- Clearlake
- Location of Clear Lake in Sangamon County, Illinois.
- Location of Illinois in the United States
- Coordinates: 39°48′51″N 89°34′1″W﻿ / ﻿39.81417°N 89.56694°W
- Country: United States
- State: Illinois
- County: Sangamon
- Township: Clear Lake
- Incorporated: 1955
- Dissolved: 2022

Area
- • Total: 0.093 sq mi (0.24 km^{2})
- • Land: 0.093 sq mi (0.24 km^{2})
- • Water: 0 sq mi (0.00 km^{2})

Population (2020)
- • Total: 203
- • Density: 2,207.3/sq mi (852.26/km^{2})
- Time zone: UTC-6 (CST)
- • Summer (DST): UTC-5 (CDT)
- Area code: 217
- FIPS code: 17-14845

= Clear Lake, Illinois =

Clear Lake is an unincorporated community and former incorporated village in Sangamon County, Illinois, United States. As of the 2020 census, Clear Lake had a population of 203. It is part of the Springfield, Illinois Metropolitan Statistical Area.
==History==
Camp Butler National Cemetery is located just to the north of Clear Lake. There is also a body of water located in the village called Clear Lake. Civil War-era Camp Butler’s training and mustering grounds were on the banks of and close to Clear Lake. As an isolated, sand-bottom lake, it provided relatively clean water for the troops and horses. After the Civil War this was a popular recreation area for many in the Springfield area. Clear Lake declined in importance after the larger Lake Springfield was built in the 1930s. The lake was bought by the City of Springfield in the 2000s as a backup water source.

George Donner, of the infamous Donner Party, lived in the Clear Lake area with his family and is buried at Oak Hill cemetery in Clear Lake.

The village of Clear Lake was incorporated by referendum in 1955. The first slate of officers were all members of a new political party known as the Clear Lake Independents, and ran unopposed.

The village was dissolved by referendum in 2022 (by which time it was officially known as "Clearlake").
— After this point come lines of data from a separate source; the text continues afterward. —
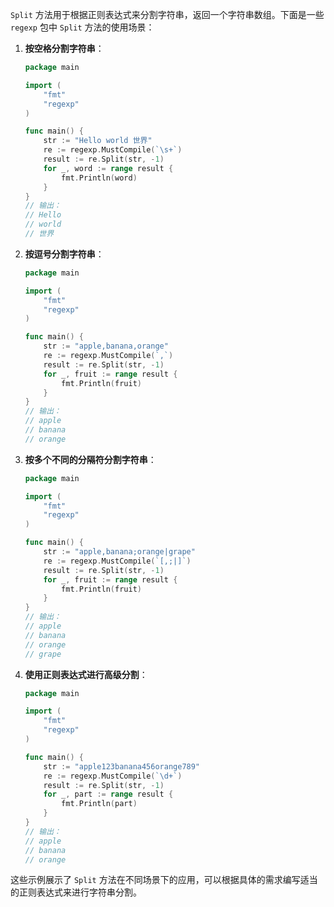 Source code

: `Split` 方法用于根据正则表达式来分割字符串，返回一个字符串数组。下面是一些 `regexp` 包中 `Split` 方法的使用场景：

1. **按空格分割字符串**：
   ```go
   package main
   
   import (
       "fmt"
       "regexp"
   )
   
   func main() {
       str := "Hello world 世界"
       re := regexp.MustCompile(`\s+`)
       result := re.Split(str, -1)
       for _, word := range result {
           fmt.Println(word)
       }
   }
   // 输出：
   // Hello
   // world
   // 世界
   ```

2. **按逗号分割字符串**：
   ```go
   package main
   
   import (
       "fmt"
       "regexp"
   )
   
   func main() {
       str := "apple,banana,orange"
       re := regexp.MustCompile(`,`)
       result := re.Split(str, -1)
       for _, fruit := range result {
           fmt.Println(fruit)
       }
   }
   // 输出：
   // apple
   // banana
   // orange
   ```

3. **按多个不同的分隔符分割字符串**：
   ```go
   package main
   
   import (
       "fmt"
       "regexp"
   )
   
   func main() {
       str := "apple,banana;orange|grape"
       re := regexp.MustCompile(`[,;|]`)
       result := re.Split(str, -1)
       for _, fruit := range result {
           fmt.Println(fruit)
       }
   }
   // 输出：
   // apple
   // banana
   // orange
   // grape
   ```

4. **使用正则表达式进行高级分割**：
   ```go
   package main
   
   import (
       "fmt"
       "regexp"
   )
   
   func main() {
       str := "apple123banana456orange789"
       re := regexp.MustCompile(`\d+`)
       result := re.Split(str, -1)
       for _, part := range result {
           fmt.Println(part)
       }
   }
   // 输出：
   // apple
   // banana
   // orange
   ```

这些示例展示了 `Split` 方法在不同场景下的应用，可以根据具体的需求编写适当的正则表达式来进行字符串分割。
Government services were taken over by Clear Lake Township and Sangamon County. The dissolution referendum passed by an overwhelming margin, with only 2 out of 38 votes opposed. It followed an earlier referendum in 2015 that failed by two votes, 19 to 17.
==Geography==
Clear Lake is located at (39.814177, -89.566965).

Clear Lake is located northeast of Springfield, southwest of Riverton, and immediately west of the Sangamon River.

==Education==
Residents of Clear Lake are in the Riverton Community Unit School District.

==Transportation==
Clear Lake is located just to the northeast of the Interstate 55/Interstate 72 interchange near Springfield. Old US Route 36 runs directly through the village. Illinois Route 54 is located a few miles north of the village.

==Notable Places==
The Oaks Golf Course (formerly Oak Crest Country Club)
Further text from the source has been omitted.